REQUIRED ACTION: From the listing below, extract each line containing the string "directory".

EXCERPTED DATA:
-*-*-

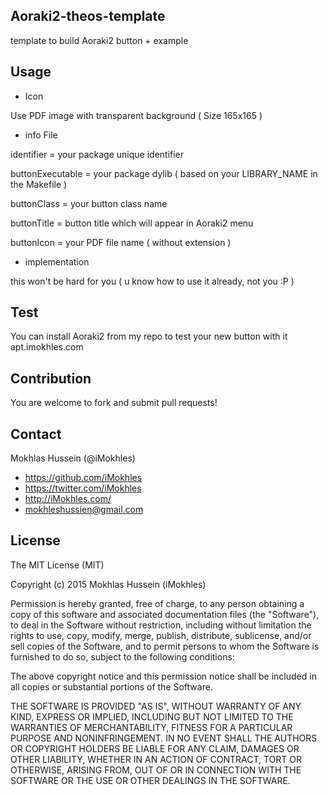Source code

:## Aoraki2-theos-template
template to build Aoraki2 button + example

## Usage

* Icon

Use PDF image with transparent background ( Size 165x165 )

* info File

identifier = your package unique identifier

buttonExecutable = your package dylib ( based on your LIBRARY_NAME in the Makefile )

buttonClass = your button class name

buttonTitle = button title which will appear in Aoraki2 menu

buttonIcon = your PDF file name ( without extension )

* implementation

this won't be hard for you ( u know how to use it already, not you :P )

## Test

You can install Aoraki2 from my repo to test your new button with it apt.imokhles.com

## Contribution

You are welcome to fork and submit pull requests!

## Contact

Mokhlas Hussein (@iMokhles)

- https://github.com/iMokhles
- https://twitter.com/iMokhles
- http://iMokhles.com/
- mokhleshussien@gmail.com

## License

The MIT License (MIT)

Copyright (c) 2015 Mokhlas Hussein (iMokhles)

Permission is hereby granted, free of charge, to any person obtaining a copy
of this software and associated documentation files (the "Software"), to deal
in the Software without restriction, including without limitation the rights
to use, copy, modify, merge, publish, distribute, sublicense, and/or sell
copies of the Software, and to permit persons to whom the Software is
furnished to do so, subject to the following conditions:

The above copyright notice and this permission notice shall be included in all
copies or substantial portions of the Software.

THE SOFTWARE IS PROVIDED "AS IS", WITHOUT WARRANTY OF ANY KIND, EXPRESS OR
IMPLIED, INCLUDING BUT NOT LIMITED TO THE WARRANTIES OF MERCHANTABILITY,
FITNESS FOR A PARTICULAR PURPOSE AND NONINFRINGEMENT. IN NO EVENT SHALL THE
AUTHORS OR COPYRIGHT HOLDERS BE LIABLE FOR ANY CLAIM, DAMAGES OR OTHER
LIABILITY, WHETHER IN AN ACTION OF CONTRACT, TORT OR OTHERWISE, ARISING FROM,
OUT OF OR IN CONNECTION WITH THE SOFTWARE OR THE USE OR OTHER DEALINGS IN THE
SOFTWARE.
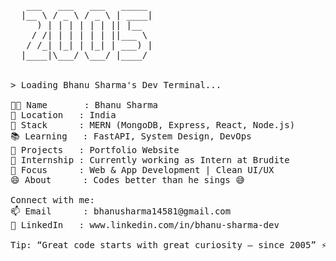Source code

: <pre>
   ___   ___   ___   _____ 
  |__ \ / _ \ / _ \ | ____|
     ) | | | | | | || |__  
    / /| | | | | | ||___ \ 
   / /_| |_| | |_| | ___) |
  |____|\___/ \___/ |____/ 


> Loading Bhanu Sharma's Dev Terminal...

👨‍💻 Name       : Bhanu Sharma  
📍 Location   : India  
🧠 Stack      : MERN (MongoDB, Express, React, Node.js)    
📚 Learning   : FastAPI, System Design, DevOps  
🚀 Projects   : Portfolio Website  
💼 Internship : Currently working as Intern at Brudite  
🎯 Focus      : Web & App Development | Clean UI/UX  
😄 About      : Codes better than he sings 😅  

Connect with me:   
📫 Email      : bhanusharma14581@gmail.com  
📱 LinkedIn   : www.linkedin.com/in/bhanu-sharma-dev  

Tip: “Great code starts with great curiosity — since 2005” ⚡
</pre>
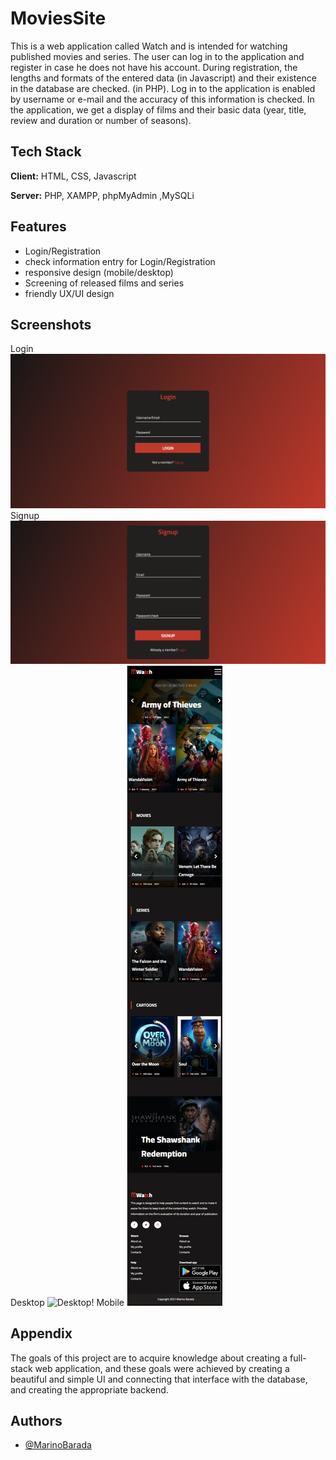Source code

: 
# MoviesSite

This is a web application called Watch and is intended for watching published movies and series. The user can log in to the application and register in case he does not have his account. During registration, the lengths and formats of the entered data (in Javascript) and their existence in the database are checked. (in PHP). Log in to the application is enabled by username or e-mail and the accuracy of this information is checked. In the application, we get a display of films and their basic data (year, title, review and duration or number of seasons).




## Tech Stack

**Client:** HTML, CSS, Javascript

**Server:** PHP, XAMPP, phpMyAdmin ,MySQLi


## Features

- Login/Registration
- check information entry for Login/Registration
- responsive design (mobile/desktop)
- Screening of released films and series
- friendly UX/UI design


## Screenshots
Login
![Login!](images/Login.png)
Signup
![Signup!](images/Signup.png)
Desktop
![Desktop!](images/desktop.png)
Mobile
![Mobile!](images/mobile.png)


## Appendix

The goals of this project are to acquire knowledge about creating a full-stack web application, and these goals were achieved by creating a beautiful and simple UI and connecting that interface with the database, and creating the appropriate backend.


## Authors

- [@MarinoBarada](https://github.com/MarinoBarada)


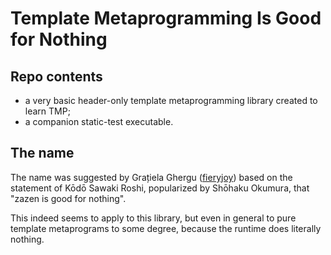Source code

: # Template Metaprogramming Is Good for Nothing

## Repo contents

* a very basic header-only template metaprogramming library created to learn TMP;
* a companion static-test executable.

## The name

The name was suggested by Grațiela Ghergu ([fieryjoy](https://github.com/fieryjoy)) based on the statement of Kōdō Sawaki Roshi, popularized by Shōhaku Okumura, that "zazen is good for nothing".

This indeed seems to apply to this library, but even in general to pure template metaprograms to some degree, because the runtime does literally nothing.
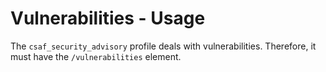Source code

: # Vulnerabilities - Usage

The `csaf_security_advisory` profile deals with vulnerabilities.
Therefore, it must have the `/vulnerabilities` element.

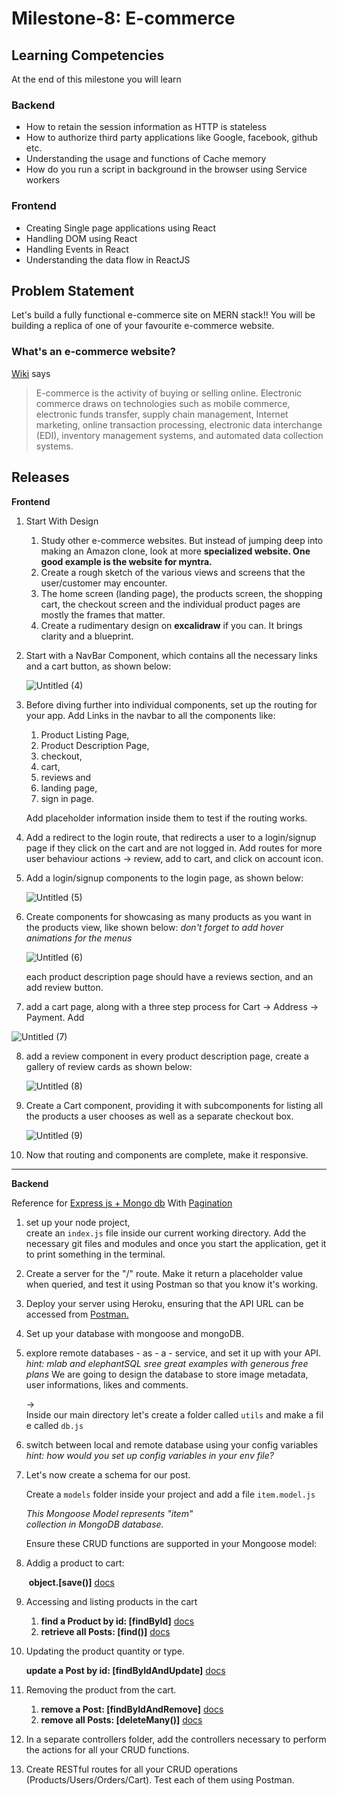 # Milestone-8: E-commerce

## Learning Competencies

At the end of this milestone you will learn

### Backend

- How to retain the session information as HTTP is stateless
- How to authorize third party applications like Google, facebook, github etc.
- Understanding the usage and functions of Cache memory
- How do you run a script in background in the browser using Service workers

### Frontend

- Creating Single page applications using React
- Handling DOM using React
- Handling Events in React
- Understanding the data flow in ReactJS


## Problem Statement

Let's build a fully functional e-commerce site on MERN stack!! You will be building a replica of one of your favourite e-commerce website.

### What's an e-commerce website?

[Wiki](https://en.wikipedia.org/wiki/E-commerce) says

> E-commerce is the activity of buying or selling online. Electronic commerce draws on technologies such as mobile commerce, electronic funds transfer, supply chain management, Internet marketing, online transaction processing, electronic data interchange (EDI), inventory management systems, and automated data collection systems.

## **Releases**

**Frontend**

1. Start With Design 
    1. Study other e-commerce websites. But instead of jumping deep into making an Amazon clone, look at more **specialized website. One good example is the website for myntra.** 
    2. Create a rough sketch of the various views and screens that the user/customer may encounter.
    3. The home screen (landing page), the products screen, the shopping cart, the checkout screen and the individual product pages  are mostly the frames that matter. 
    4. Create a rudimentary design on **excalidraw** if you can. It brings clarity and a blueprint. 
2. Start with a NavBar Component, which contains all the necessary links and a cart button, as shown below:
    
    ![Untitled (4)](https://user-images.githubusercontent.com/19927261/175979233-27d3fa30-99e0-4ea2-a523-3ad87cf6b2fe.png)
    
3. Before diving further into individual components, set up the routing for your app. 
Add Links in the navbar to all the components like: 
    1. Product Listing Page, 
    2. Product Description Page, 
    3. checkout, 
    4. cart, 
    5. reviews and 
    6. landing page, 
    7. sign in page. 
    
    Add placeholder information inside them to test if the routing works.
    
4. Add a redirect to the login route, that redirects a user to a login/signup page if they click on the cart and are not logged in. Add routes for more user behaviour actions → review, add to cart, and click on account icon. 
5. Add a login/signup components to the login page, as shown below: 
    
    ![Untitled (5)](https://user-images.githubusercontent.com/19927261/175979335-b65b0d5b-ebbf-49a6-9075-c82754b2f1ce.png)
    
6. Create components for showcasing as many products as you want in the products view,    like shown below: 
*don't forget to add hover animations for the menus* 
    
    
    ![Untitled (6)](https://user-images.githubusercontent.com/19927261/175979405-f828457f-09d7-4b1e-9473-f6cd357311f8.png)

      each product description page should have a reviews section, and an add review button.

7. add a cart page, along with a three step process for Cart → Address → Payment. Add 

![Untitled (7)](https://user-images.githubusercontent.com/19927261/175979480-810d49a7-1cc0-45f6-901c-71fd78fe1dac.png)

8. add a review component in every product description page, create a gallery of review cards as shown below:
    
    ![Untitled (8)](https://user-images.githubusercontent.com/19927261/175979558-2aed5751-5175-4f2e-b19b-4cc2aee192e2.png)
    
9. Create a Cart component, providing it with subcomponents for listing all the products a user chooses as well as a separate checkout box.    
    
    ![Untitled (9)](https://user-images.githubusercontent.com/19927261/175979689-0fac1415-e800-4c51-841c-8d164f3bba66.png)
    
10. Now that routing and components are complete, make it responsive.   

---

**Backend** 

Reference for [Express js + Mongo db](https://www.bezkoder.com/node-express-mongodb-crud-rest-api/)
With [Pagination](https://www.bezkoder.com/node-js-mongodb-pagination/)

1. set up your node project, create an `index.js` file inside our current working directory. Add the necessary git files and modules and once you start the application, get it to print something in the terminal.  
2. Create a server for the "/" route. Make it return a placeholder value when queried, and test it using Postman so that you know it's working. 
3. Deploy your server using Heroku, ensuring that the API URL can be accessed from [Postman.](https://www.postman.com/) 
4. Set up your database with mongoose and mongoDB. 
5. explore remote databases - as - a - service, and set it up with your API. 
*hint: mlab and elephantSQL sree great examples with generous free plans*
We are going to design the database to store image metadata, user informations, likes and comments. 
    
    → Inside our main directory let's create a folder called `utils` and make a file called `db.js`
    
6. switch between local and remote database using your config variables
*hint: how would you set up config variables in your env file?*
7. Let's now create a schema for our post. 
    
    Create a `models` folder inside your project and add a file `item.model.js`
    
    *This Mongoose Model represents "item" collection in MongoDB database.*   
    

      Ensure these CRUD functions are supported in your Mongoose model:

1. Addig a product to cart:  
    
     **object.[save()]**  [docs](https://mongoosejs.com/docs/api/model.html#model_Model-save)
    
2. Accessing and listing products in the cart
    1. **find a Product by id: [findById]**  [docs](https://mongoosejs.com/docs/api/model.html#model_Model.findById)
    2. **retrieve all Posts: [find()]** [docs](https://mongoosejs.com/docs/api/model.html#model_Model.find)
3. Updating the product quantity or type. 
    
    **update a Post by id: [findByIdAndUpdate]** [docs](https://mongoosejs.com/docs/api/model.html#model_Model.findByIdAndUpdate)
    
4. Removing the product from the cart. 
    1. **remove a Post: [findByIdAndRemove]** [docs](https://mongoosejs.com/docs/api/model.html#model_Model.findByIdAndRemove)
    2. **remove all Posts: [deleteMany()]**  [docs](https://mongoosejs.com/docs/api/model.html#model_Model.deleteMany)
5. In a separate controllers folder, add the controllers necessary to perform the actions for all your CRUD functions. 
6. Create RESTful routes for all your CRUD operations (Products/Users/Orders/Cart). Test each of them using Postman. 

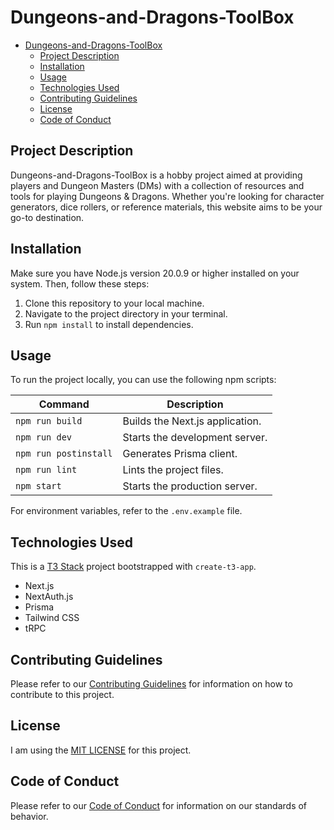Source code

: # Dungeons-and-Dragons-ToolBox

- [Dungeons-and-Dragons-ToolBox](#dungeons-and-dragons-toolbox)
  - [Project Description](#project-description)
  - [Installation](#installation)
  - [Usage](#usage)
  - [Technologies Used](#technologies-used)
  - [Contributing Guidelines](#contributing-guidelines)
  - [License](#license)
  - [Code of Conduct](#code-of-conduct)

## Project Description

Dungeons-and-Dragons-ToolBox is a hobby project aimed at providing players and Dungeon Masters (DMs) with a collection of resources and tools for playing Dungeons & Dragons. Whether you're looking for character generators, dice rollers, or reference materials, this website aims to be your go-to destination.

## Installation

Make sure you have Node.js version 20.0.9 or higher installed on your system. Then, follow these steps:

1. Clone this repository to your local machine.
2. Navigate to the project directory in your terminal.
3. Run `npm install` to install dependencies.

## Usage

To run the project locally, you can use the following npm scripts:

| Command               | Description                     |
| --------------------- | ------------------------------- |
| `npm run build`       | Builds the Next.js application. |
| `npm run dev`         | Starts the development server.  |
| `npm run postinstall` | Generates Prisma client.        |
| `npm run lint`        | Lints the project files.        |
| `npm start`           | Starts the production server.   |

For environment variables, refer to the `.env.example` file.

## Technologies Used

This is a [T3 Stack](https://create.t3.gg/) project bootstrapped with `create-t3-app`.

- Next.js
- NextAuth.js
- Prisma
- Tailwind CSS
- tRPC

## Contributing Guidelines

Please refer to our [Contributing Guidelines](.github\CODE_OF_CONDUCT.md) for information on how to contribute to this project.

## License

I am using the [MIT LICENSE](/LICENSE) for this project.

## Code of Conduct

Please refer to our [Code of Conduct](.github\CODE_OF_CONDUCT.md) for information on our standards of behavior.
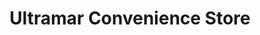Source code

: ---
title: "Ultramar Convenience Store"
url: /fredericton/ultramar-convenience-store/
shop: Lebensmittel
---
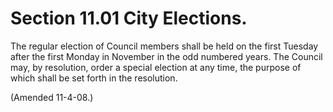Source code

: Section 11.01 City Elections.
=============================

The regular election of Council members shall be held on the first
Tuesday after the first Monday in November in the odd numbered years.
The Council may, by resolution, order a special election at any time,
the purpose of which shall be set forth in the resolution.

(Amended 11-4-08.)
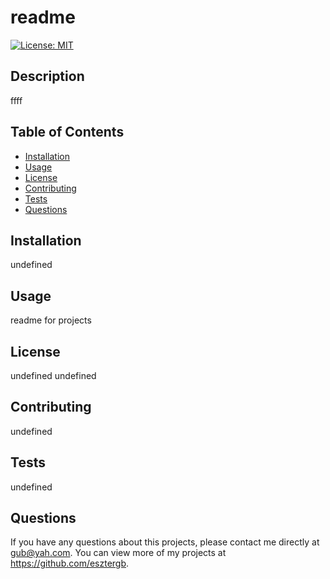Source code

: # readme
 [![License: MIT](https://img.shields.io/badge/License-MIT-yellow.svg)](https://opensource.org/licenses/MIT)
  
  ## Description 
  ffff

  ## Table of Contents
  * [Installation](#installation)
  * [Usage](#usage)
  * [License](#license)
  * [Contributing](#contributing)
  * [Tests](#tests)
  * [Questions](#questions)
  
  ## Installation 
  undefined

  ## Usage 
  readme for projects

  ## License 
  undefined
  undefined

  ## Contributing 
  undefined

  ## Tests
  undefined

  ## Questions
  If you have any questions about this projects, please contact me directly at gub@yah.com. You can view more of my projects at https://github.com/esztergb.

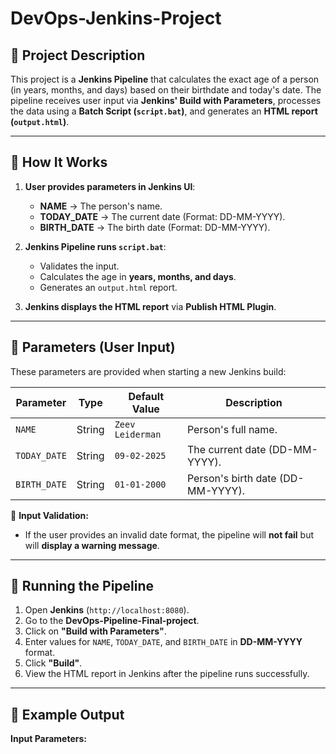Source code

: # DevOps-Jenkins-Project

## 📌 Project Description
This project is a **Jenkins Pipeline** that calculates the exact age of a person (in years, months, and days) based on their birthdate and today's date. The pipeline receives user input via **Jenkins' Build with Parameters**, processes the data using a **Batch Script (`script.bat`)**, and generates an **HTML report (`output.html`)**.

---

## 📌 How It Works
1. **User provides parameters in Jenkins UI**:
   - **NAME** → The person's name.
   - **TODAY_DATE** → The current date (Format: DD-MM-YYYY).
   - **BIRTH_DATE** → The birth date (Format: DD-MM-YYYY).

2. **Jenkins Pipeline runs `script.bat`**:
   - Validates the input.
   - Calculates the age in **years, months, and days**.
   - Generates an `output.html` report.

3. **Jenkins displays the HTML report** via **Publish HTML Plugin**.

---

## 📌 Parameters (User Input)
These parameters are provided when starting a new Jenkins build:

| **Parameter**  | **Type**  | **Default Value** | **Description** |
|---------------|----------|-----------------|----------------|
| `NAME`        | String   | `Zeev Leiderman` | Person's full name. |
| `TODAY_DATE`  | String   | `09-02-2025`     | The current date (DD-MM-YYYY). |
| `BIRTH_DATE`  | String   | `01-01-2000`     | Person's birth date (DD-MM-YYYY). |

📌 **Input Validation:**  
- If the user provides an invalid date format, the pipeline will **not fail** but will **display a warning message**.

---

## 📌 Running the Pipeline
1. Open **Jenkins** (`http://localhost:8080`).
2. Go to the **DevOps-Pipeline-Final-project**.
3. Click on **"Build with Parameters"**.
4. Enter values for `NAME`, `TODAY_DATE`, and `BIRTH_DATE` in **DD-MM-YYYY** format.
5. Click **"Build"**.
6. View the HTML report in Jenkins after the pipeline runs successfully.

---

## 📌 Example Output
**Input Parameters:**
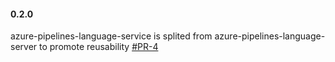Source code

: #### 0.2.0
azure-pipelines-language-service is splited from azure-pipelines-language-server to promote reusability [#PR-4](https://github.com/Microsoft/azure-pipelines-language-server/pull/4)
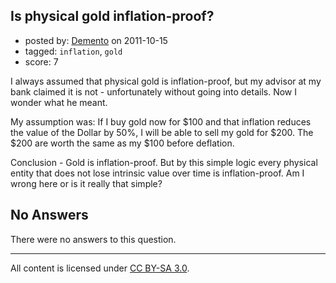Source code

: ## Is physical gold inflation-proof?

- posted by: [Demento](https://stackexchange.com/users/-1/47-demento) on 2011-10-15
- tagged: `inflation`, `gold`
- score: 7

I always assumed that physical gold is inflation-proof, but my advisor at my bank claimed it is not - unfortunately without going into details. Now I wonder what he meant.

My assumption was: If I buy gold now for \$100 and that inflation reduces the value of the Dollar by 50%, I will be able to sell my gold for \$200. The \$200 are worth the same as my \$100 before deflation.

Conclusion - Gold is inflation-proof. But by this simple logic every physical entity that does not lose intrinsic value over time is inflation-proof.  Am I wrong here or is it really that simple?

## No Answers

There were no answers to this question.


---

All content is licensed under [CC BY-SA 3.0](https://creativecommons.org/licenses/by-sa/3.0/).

-*-*-

WRITTEN SOLUTION:
1. set up your node project, create an `index.js` file inside our current working directory. Add the necessary git files and modules and once you start the application, get it to print something in the terminal.  
    → Inside our main directory let's create a folder called `utils` and make a file called `db.js`
2. Navigate to the project directory in your terminal.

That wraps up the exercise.